[Saved data entries]
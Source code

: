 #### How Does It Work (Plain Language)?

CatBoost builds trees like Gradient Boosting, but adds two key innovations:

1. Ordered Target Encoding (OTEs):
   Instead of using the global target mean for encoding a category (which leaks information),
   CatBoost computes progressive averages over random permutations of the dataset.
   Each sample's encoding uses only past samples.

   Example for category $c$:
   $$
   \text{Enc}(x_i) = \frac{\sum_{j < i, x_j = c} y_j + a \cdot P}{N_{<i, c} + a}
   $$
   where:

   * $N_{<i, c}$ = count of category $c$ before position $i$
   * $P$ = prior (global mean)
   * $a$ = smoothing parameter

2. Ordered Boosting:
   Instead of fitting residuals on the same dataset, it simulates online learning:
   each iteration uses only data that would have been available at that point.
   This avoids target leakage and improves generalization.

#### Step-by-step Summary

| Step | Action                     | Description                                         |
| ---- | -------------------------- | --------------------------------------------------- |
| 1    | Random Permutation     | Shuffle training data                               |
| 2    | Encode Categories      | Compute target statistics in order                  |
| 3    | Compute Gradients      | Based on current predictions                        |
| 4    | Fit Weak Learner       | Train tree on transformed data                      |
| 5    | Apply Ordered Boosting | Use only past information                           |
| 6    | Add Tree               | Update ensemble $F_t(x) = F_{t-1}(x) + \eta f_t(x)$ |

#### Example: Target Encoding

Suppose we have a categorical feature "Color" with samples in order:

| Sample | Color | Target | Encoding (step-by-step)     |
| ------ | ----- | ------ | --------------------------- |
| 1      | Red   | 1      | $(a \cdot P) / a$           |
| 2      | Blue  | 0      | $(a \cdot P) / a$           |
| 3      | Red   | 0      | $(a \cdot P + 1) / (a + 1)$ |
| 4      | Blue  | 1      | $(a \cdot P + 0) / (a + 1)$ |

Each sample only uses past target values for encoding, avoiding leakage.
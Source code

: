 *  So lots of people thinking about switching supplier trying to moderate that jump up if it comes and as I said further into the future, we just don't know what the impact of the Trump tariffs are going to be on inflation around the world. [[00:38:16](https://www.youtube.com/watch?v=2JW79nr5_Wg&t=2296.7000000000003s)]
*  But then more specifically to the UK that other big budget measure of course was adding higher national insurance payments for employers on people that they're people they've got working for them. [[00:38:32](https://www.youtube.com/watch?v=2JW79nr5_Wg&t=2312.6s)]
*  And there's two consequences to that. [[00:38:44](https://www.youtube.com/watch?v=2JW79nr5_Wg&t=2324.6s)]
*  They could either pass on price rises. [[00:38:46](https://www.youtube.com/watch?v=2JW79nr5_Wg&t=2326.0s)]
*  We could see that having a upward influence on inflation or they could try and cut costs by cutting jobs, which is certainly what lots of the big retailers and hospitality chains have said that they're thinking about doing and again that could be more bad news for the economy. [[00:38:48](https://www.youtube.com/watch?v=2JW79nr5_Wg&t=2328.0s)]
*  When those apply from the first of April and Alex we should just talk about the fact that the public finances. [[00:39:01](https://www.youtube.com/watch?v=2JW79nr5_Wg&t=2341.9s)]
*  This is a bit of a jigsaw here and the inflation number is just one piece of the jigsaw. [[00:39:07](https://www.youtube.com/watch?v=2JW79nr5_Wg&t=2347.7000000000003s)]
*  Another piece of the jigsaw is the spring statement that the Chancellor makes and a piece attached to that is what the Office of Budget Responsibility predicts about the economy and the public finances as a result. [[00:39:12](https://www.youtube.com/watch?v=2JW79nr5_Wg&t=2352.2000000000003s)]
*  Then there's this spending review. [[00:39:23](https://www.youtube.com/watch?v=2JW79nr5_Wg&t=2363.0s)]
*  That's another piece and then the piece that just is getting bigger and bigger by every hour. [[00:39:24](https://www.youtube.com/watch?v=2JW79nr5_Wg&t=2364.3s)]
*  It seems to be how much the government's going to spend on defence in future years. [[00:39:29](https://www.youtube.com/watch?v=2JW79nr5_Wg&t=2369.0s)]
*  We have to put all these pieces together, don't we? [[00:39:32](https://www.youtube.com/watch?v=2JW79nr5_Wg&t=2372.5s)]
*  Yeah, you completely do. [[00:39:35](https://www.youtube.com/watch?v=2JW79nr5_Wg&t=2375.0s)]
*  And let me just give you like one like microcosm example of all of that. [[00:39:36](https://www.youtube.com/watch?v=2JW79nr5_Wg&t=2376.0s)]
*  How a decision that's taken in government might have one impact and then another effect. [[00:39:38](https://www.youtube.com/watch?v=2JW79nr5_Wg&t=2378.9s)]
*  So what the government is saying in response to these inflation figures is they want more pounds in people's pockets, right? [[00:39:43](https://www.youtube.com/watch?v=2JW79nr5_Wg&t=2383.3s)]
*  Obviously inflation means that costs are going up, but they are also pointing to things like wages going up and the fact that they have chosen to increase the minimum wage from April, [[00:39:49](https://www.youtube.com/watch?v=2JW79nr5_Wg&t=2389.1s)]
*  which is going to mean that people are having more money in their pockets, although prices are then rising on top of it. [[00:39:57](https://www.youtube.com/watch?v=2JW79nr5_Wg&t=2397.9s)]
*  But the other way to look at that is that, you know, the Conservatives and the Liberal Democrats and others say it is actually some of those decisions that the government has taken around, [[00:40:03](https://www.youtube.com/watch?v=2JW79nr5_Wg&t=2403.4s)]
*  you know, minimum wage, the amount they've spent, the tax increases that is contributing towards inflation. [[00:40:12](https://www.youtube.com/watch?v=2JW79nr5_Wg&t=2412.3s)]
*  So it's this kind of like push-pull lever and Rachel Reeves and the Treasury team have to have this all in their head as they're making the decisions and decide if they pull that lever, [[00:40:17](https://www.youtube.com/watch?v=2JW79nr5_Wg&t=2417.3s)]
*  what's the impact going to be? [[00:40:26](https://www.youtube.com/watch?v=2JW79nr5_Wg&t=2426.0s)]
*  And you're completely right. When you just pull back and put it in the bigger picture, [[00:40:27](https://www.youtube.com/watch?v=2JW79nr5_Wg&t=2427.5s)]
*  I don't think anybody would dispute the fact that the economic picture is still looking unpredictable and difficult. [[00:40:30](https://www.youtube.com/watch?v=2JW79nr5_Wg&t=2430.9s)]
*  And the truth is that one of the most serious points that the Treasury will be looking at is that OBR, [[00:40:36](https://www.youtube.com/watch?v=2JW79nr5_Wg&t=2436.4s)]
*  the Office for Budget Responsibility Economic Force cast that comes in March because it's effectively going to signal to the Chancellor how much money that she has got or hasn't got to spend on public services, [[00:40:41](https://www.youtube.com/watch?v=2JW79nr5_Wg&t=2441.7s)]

**EXERCISE PROMPT:**
Reproduce every line of the data verbatim.

**SOLUTION FOR THIS EXERCISE:**
Source code

: #### How Does It Work (Plain Language)?

CatBoost builds trees like Gradient Boosting, but adds two key innovations:

1. Ordered Target Encoding (OTEs):
   Instead of using the global target mean for encoding a category (which leaks information),
   CatBoost computes progressive averages over random permutations of the dataset.
   Each sample's encoding uses only past samples.

   Example for category $c$:
   $$
   \text{Enc}(x_i) = \frac{\sum_{j < i, x_j = c} y_j + a \cdot P}{N_{<i, c} + a}
   $$
   where:

   * $N_{<i, c}$ = count of category $c$ before position $i$
   * $P$ = prior (global mean)
   * $a$ = smoothing parameter

2. Ordered Boosting:
   Instead of fitting residuals on the same dataset, it simulates online learning:
   each iteration uses only data that would have been available at that point.
   This avoids target leakage and improves generalization.

#### Step-by-step Summary

| Step | Action                     | Description                                         |
| ---- | -------------------------- | --------------------------------------------------- |
| 1    | Random Permutation     | Shuffle training data                               |
| 2    | Encode Categories      | Compute target statistics in order                  |
| 3    | Compute Gradients      | Based on current predictions                        |
| 4    | Fit Weak Learner       | Train tree on transformed data                      |
| 5    | Apply Ordered Boosting | Use only past information                           |
| 6    | Add Tree               | Update ensemble $F_t(x) = F_{t-1}(x) + \eta f_t(x)$ |

#### Example: Target Encoding

Suppose we have a categorical feature "Color" with samples in order:

| Sample | Color | Target | Encoding (step-by-step)     |
| ------ | ----- | ------ | --------------------------- |
| 1      | Red   | 1      | $(a \cdot P) / a$           |
| 2      | Blue  | 0      | $(a \cdot P) / a$           |
| 3      | Red   | 0      | $(a \cdot P + 1) / (a + 1)$ |
| 4      | Blue  | 1      | $(a \cdot P + 0) / (a + 1)$ |

Each sample only uses past target values for encoding, avoiding leakage.
Source code

: *  So lots of people thinking about switching supplier trying to moderate that jump up if it comes and as I said further into the future, we just don't know what the impact of the Trump tariffs are going to be on inflation around the world. [[00:38:16](https://www.youtube.com/watch?v=2JW79nr5_Wg&t=2296.7000000000003s)]
*  But then more specifically to the UK that other big budget measure of course was adding higher national insurance payments for employers on people that they're people they've got working for them. [[00:38:32](https://www.youtube.com/watch?v=2JW79nr5_Wg&t=2312.6s)]
*  And there's two consequences to that. [[00:38:44](https://www.youtube.com/watch?v=2JW79nr5_Wg&t=2324.6s)]
*  They could either pass on price rises. [[00:38:46](https://www.youtube.com/watch?v=2JW79nr5_Wg&t=2326.0s)]
*  We could see that having a upward influence on inflation or they could try and cut costs by cutting jobs, which is certainly what lots of the big retailers and hospitality chains have said that they're thinking about doing and again that could be more bad news for the economy. [[00:38:48](https://www.youtube.com/watch?v=2JW79nr5_Wg&t=2328.0s)]
*  When those apply from the first of April and Alex we should just talk about the fact that the public finances. [[00:39:01](https://www.youtube.com/watch?v=2JW79nr5_Wg&t=2341.9s)]
*  This is a bit of a jigsaw here and the inflation number is just one piece of the jigsaw. [[00:39:07](https://www.youtube.com/watch?v=2JW79nr5_Wg&t=2347.7000000000003s)]
*  Another piece of the jigsaw is the spring statement that the Chancellor makes and a piece attached to that is what the Office of Budget Responsibility predicts about the economy and the public finances as a result. [[00:39:12](https://www.youtube.com/watch?v=2JW79nr5_Wg&t=2352.2000000000003s)]
*  Then there's this spending review. [[00:39:23](https://www.youtube.com/watch?v=2JW79nr5_Wg&t=2363.0s)]
*  That's another piece and then the piece that just is getting bigger and bigger by every hour. [[00:39:24](https://www.youtube.com/watch?v=2JW79nr5_Wg&t=2364.3s)]
*  It seems to be how much the government's going to spend on defence in future years. [[00:39:29](https://www.youtube.com/watch?v=2JW79nr5_Wg&t=2369.0s)]
*  We have to put all these pieces together, don't we? [[00:39:32](https://www.youtube.com/watch?v=2JW79nr5_Wg&t=2372.5s)]
*  Yeah, you completely do. [[00:39:35](https://www.youtube.com/watch?v=2JW79nr5_Wg&t=2375.0s)]
*  And let me just give you like one like microcosm example of all of that. [[00:39:36](https://www.youtube.com/watch?v=2JW79nr5_Wg&t=2376.0s)]
*  How a decision that's taken in government might have one impact and then another effect. [[00:39:38](https://www.youtube.com/watch?v=2JW79nr5_Wg&t=2378.9s)]
*  So what the government is saying in response to these inflation figures is they want more pounds in people's pockets, right? [[00:39:43](https://www.youtube.com/watch?v=2JW79nr5_Wg&t=2383.3s)]
*  Obviously inflation means that costs are going up, but they are also pointing to things like wages going up and the fact that they have chosen to increase the minimum wage from April, [[00:39:49](https://www.youtube.com/watch?v=2JW79nr5_Wg&t=2389.1s)]
*  which is going to mean that people are having more money in their pockets, although prices are then rising on top of it. [[00:39:57](https://www.youtube.com/watch?v=2JW79nr5_Wg&t=2397.9s)]
*  But the other way to look at that is that, you know, the Conservatives and the Liberal Democrats and others say it is actually some of those decisions that the government has taken around, [[00:40:03](https://www.youtube.com/watch?v=2JW79nr5_Wg&t=2403.4s)]
*  you know, minimum wage, the amount they've spent, the tax increases that is contributing towards inflation. [[00:40:12](https://www.youtube.com/watch?v=2JW79nr5_Wg&t=2412.3s)]
*  So it's this kind of like push-pull lever and Rachel Reeves and the Treasury team have to have this all in their head as they're making the decisions and decide if they pull that lever, [[00:40:17](https://www.youtube.com/watch?v=2JW79nr5_Wg&t=2417.3s)]
*  what's the impact going to be? [[00:40:26](https://www.youtube.com/watch?v=2JW79nr5_Wg&t=2426.0s)]
*  And you're completely right. When you just pull back and put it in the bigger picture, [[00:40:27](https://www.youtube.com/watch?v=2JW79nr5_Wg&t=2427.5s)]
*  I don't think anybody would dispute the fact that the economic picture is still looking unpredictable and difficult. [[00:40:30](https://www.youtube.com/watch?v=2JW79nr5_Wg&t=2430.9s)]
*  And the truth is that one of the most serious points that the Treasury will be looking at is that OBR, [[00:40:36](https://www.youtube.com/watch?v=2JW79nr5_Wg&t=2436.4s)]
*  the Office for Budget Responsibility Economic Force cast that comes in March because it's effectively going to signal to the Chancellor how much money that she has got or hasn't got to spend on public services, [[00:40:41](https://www.youtube.com/watch?v=2JW79nr5_Wg&t=2441.7s)]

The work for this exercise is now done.